Might look similar to: ARM and NEON can work in parallel?, but its not, I have some other issue ( may be problem with my understanding):
In the protocol stack, while we compute checksum, that is done on the GPP, I’m handing over that task now to NEON as part of a function:
Here is the checksum function that I have written as a part of NEON, posted in Stack Overflow: Checksum code implementation for Neon in Intrinsics
Now, suppose from linux this function is called,
ip_csum(){
…
…
csum = do_csum(); //function call from arm
…
…
}
do_csum(){
…
…
//NEON optimised code
…
…
returns the final checksum to ip_csum/linux/ARM
}
in this case.. what happens to ARM when NEON is doing the calculations? does ARM sit idle? or it moves on with other operations?
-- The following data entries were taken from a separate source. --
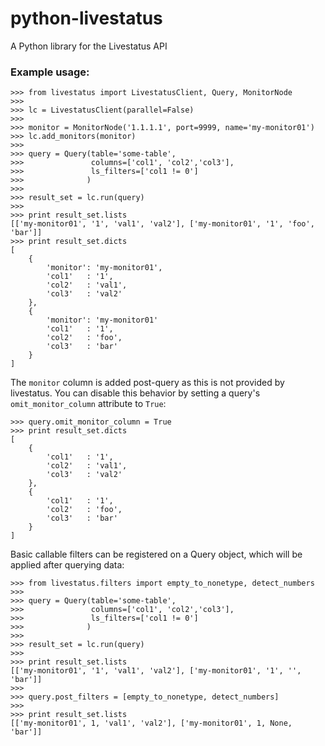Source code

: python-livestatus
=================

A Python library for the Livestatus API

### Example usage:
```
>>> from livestatus import LivestatusClient, Query, MonitorNode
>>> 
>>> lc = LivestatusClient(parallel=False)
>>> 
>>> monitor = MonitorNode('1.1.1.1', port=9999, name='my-monitor01')
>>> lc.add_monitors(monitor)
>>> 
>>> query = Query(table='some-table',
>>>               columns=['col1', 'col2','col3'],
>>>               ls_filters=['col1 != 0']
>>>              )
>>> 
>>> result_set = lc.run(query)
>>> 
>>> print result_set.lists
[['my-monitor01', '1', 'val1', 'val2'], ['my-monitor01', '1', 'foo', 'bar']]
>>> print result_set.dicts
[
    {
        'monitor': 'my-monitor01',
        'col1'   : '1',
        'col2'   : 'val1',
        'col3'   : 'val2'
    },
    {
        'monitor': 'my-monitor01'
        'col1'   : '1',
        'col2'   : 'foo',
        'col3'   : 'bar'
    }
]
```

The `monitor` column is added post-query as this is not provided by livestatus. You can disable this behavior by setting a query's `omit_monitor_column` attribute to `True`:

```
>>> query.omit_monitor_column = True
>>> print result_set.dicts
[
    {
        'col1'   : '1',
        'col2'   : 'val1',
        'col3'   : 'val2'
    },
    {
        'col1'   : '1',
        'col2'   : 'foo',
        'col3'   : 'bar'
    }
]
```

Basic callable filters can be registered on a Query object, which will be applied after querying data:


```
>>> from livestatus.filters import empty_to_nonetype, detect_numbers
>>>
>>> query = Query(table='some-table',
>>>               columns=['col1', 'col2','col3'],
>>>               ls_filters=['col1 != 0']
>>>              )
>>> 
>>> result_set = lc.run(query)
>>> 
>>> print result_set.lists
[['my-monitor01', '1', 'val1', 'val2'], ['my-monitor01', '1', '', 'bar']]
>>> 
>>> query.post_filters = [empty_to_nonetype, detect_numbers]
>>> 
>>> print result_set.lists
[['my-monitor01', 1, 'val1', 'val2'], ['my-monitor01', 1, None, 'bar']]
```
as you can see do_csum is called and we are waiting on that result ( or that is what it looks like)..
NOTE:
- Speaking in terms of cortex-a8
- do_csum as you can see from the link is coded with intrinsics
- compilation using gnu tool-chain
- Will be good if you also take Multi-threading or any other concept involved or comes into picture when these inter operations happen.
Questions:
- Does ARM sit idle while NEON is doing its operations? ( in this particular case)
- Or does it shelve this current ip_csum related code, and take up another process/thread till NEON is done? ( I'm almost dumb as to what happens here)
- if its sitting idle, how can we make ARM work on something else till NEON is done?